Un accidente llamado Lehman
Blinder retrata los episodios clave de la crisis y defiende el gran éxito del rescate en EE.UU.
Cuando pare la música... las cosas se complicarán. Pero mientras la música siga sonando, hay que levantarse y bailar. Por ahora, en ello estamos”. Aunque podrían parecer las palabras de un poco ingenioso guionista de reality televisivo, estas frases fueron pronunciadas el 8 de julio del 2007 por Chuck Prince, consejero delegado de Citigroup. Y fueron proféticas. Un mes después, se paraba la música tras años de exuberancia irracional. Y, como en el juego de la silla, todo el mundo dejó de bailar y corrió a sentarse en los pocos asientos libres.
Las eliminaciones fueron numerosas. Pero la más sonada, la que marcó un antes y un después, fue que Lehman Brothers no lograra silla alguna donde descansar y fuera eliminado sin miramientos. Pese a que antes se había salvado a Bear Stearns, que era más pequeño, se dejó que Lehman quebrara. Se justificó diciendo que Bear estaba demasiado interconectado con otras entidades como para dejarlo caer. Como si Lehman no. La cuestión es que el secretario del Tesoro, Henry Paulson, había trazado una línea roja: cualquier acuerdo sobre Lehman tenía que hacerse sin dinero público. “Ya me llaman señor Rescate, no puedo volver a permitirlo”, dijo a Ben Bernanke, de la Fed. Timothy Geithner, que presidía la Reserva Federal de Nueva York, le di- jo a Paulson que era una locura, que la cantidad de dinero público que se iba a tener que gastar después sería mucho mayor. Como así fue. Porque de inmediato medio mundo se fue a pique. Y hubo que crear nuevas melodías en política económica –que algunos tildaron de socialismo para los ricos– discutidas aún hoy.
Y a discutirlas, pero explicando primero las causas de la crisis y luego cada uno de los pasos que se dieron para salvar los mue- bles, se dedica Alan S. Blinder en su libro Y la música paró. Y lo cierto es que el profesor de Princeton, que fuera vicepresidente de la Reserva Federal y miembro del consejo de asesores económicos de Clinton, tiene alguna de las mejores bazas del libro en las escenas en las que describe cómo se intentó arreglar el agujero de Lehman y, sobre todo, cómo Paulson y Bernanke, tras el terremoto causado por la caída del banco, solicitaban a unos lívidos senado- res y congresistas en una reunión de emergencia que aprobaran de inmediato la delirante cifra de 700.000 millones de dólares para el TARP, que no era otra cosa que el plan “romper el cristal en caso de incendio” creado tras la caída de Bear Stearns. Un programa de compra de activos problemáticos para apuntalar el sistema que finalmente ha sido una de las innovaciones de política económica más exitosas de la historia de EE.UU., dice Blinder. “Si lo que proponemos no resulta aprobado, que Dios nos asista”, concluyó Paulson, un hombre muy religioso. Y Bernanke dejó pálidos a los congresistas: o aprobaban ya esos miles de millones o se rompería el orden civil y estallarían revueltas en las calles. Harry Reid, líder demócrata del Senado, expresó su incredulidad: “A veces me lleva 48 horas conseguir que los republicanos accedan a tirar de la cadena en los retretes”, les dijo. Pero se aprobó.

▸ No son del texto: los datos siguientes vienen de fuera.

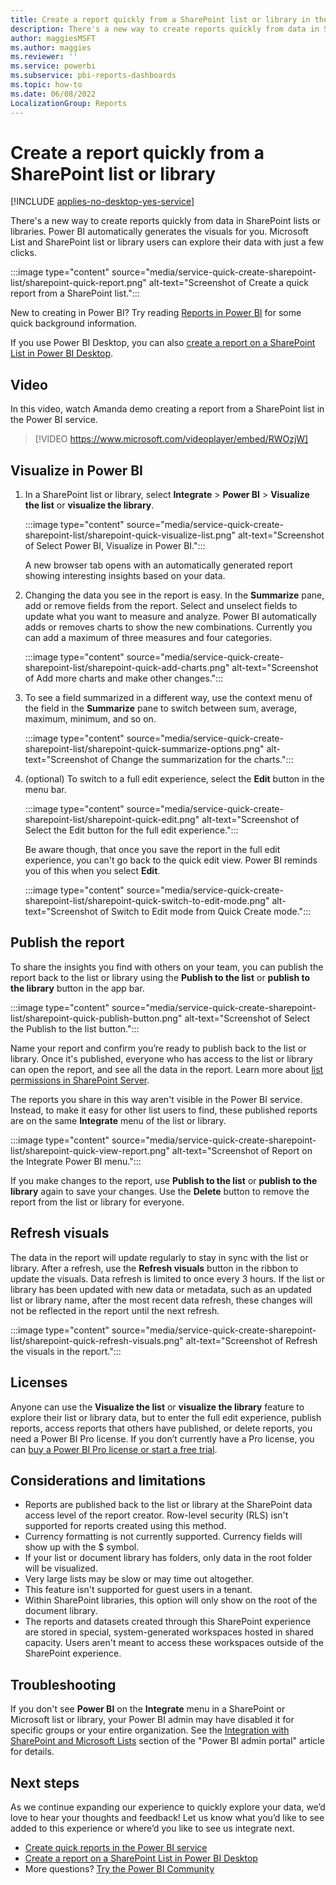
 ```yaml
---
title: Create a report quickly from a SharePoint list or library in the Power BI service
description: There's a new way to create reports quickly from data in SharePoint lists and libraries. Power BI automatically generates the visuals for you.    
author: maggiesMSFT
ms.author: maggies
ms.reviewer: ''
ms.service: powerbi
ms.subservice: pbi-reports-dashboards
ms.topic: how-to
ms.date: 06/08/2022
LocalizationGroup: Reports
---
```

# Create a report quickly from a SharePoint list or library

[!INCLUDE [applies-no-desktop-yes-service](../includes/applies-no-desktop-yes-service.md)]

There's a new way to create reports quickly from data in SharePoint lists or libraries. Power BI automatically generates the visuals for you. Microsoft List and SharePoint list or library users can explore their data with just a few clicks.

:::image type="content" source="media/service-quick-create-sharepoint-list/sharepoint-quick-report.png" alt-text="Screenshot of Create a quick report from a SharePoint list.":::

New to creating in Power BI? Try reading [Reports in Power BI](../consumer/end-user-reports.md) for some quick background information.

If you use Power BI Desktop, you can also [create a report on a SharePoint List in Power BI Desktop](../connect-data/desktop-sharepoint-online-list.md).

## Video 

In this video, watch Amanda demo creating a report from a SharePoint list in the Power BI service.

> [!VIDEO https://www.microsoft.com/videoplayer/embed/RWOzjW]

## Visualize in Power BI 

1. In a SharePoint list or library, select **Integrate** > **Power BI** > **Visualize the list** or **visualize the library**.

    :::image type="content" source="media/service-quick-create-sharepoint-list/sharepoint-quick-visualize-list.png" alt-text="Screenshot of Select Power BI, Visualize in Power BI.":::

    A new browser tab opens with an automatically generated report showing interesting insights based on your data.

2. Changing the data you see in the report is easy. In the **Summarize** pane, add or remove fields from the report. Select and unselect fields to update what you want to measure and analyze. Power BI automatically adds or removes charts to show the new combinations. Currently you can add a maximum of three measures and four categories. 

    :::image type="content" source="media/service-quick-create-sharepoint-list/sharepoint-quick-add-charts.png" alt-text="Screenshot of Add more charts and make other changes.":::

3. To see a field summarized in a different way, use the context menu of the field in the **Summarize** pane to switch between sum, average, maximum, minimum, and so on. 

    :::image type="content" source="media/service-quick-create-sharepoint-list/sharepoint-quick-summarize-options.png" alt-text="Screenshot of Change the summarization for the charts.":::

4. (optional) To switch to a full edit experience, select the **Edit** button in the menu bar.

    :::image type="content" source="media/service-quick-create-sharepoint-list/sharepoint-quick-edit.png" alt-text="Screenshot of Select the Edit button for the full edit experience.":::

    Be aware though, that once you save the report in the full edit experience, you can't go back to the quick edit view. Power BI reminds you of this when you select **Edit**.  

    :::image type="content" source="media/service-quick-create-sharepoint-list/sharepoint-quick-switch-to-edit-mode.png" alt-text="Screenshot of Switch to Edit mode from Quick Create mode.":::

## Publish the report

To share the insights you find with others on your team, you can publish the report back to the list or library using the **Publish to the list** or **publish to the library** button in the app bar.  

:::image type="content" source="media/service-quick-create-sharepoint-list/sharepoint-quick-publish-button.png" alt-text="Screenshot of Select the Publish to the list button.":::

Name your report and confirm you’re ready to publish back to the list or library. Once it's published, everyone who has access to the list or library can open the report, and see all the data in the report. Learn more about [list permissions in SharePoint Server](/sharepoint/sites/user-permissions-and-permission-levels#list-permissions).

The reports you share in this way aren't visible in the Power BI service. Instead, to make it easy for other list users to find, these published reports are on the same **Integrate** menu of the list or library.  

:::image type="content" source="media/service-quick-create-sharepoint-list/sharepoint-quick-view-report.png" alt-text="Screenshot of Report on the Integrate Power BI menu.":::

If you make changes to the report, use **Publish to the list** or **publish to the library** again to save your changes. Use the **Delete** button to remove the report from the list or library for everyone.

## Refresh visuals

The data in the report will update regularly to stay in sync with the list or library. After a refresh, use the **Refresh visuals** button in the ribbon to update the visuals. Data refresh is limited to once every 3 hours. If the list or library has been updated with new data or metadata, such as an updated list or library name, after the most recent data refresh, these changes will not be reflected in the report until the next refresh.

:::image type="content" source="media/service-quick-create-sharepoint-list/sharepoint-quick-refresh-visuals.png" alt-text="Screenshot of Refresh the visuals in the report.":::

## Licenses

Anyone can use the **Visualize the list** or **visualize the library** feature to explore their list or library data, but to enter the full edit experience, publish reports, access reports that others have published, or delete reports, you need a Power BI Pro license. If you don’t currently have a Pro license, you can [buy a Power BI Pro license or start a free trial](../fundamentals/service-self-service-signup-purchase-for-power-bi.md).  

## Considerations and limitations

- Reports are published back to the list or library at the SharePoint data access level of the report creator. Row-level security (RLS) isn't supported for reports created using this method.
- Currency formatting is not currently supported. Currency fields will show up with the $ symbol. 
- If your list or document library has folders, only data in the root folder will be visualized.
- Very large lists may be slow or may time out altogether. 
- This feature isn't supported for guest users in a tenant.
- Within SharePoint libraries, this option will only show on the root of the document library.
- The reports and datasets created through this SharePoint experience are stored in special, system-generated workspaces hosted in shared capacity. Users aren't meant to access these workspaces outside of the SharePoint experience.

## Troubleshooting

If you don't see **Power BI** on the **Integrate** menu in a SharePoint or Microsoft list or library, your Power BI admin may have disabled it for specific groups or your entire organization. See the [Integration with SharePoint and Microsoft Lists](../admin/service-admin-portal-integration.md#integration-with-sharepoint-and-microsoft-lists) section of the "Power BI admin portal" article for details.

## Next steps

As we continue expanding our experience to quickly explore your data, we’d love to hear your thoughts and feedback! Let us know what you’d like to see added to this experience or where’d you like to see us integrate next.

- [Create quick reports in the Power BI service](service-quick-create-report.md)
- [Create a report on a SharePoint List in Power BI Desktop](../connect-data/desktop-sharepoint-online-list.md)
- More questions? [Try the Power BI Community](https://community.powerbi.com/)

Y lo primero que se hizo, aunque el Congreso nunca lo habría aprobado, fue comprar capital de los bancos, meterles dinero en vena por 205.000 millones. Pese a que muchos dijeron que era regalar dinero a los banqueros, eso acabó proporcionando un considerable beneficio al Gobierno. Además, con las operaciones de rescate el PIB real de EE.UU., estima Blinder, fue 1,8 billones de dólares más alto, lo que permitió 9,8 millones más de empleos que sin rescate. Pero, como se han explicado tan mal, la mayoría del país está contra estas medidas que sí han funcionado. De hecho, remarca, se han extraído buenas lecciones de la crisis: no confiarás en la autorregulación, incrementarás la importancia de la gestión del riesgo, usarás menos apalancamiento, estandarizarás los derivados, modificarás los perversos sistemas de retribución... Aunque el más importante de estos mandamientos es el primero: no olvidarás que la gente olvida.